EXERCISE MATERIALS:
++++++++++
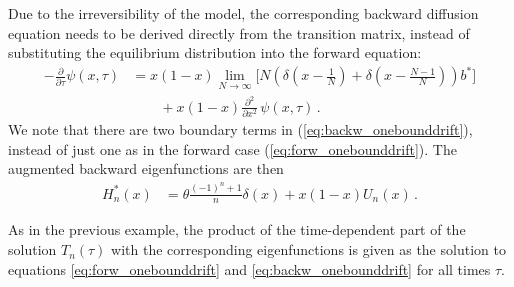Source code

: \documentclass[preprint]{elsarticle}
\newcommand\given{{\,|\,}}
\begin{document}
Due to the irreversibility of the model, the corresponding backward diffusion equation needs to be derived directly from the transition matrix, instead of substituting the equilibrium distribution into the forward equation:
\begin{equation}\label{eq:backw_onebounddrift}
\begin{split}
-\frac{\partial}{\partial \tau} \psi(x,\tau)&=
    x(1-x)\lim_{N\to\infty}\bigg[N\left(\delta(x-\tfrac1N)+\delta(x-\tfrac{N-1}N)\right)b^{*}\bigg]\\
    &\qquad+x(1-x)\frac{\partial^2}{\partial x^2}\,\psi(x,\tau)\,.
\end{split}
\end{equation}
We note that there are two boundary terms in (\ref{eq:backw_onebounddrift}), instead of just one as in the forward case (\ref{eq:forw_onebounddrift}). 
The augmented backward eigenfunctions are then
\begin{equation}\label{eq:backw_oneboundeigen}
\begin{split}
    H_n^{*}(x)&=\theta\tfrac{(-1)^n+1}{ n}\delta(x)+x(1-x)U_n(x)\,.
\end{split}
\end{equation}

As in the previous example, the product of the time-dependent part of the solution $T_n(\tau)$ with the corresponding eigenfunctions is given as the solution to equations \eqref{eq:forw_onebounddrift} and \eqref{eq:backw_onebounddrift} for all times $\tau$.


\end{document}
++++++++++
THE PROBLEM: From the data above, count the lines that contain "label" and write only that count.

EXERCISE SOLUTION: 2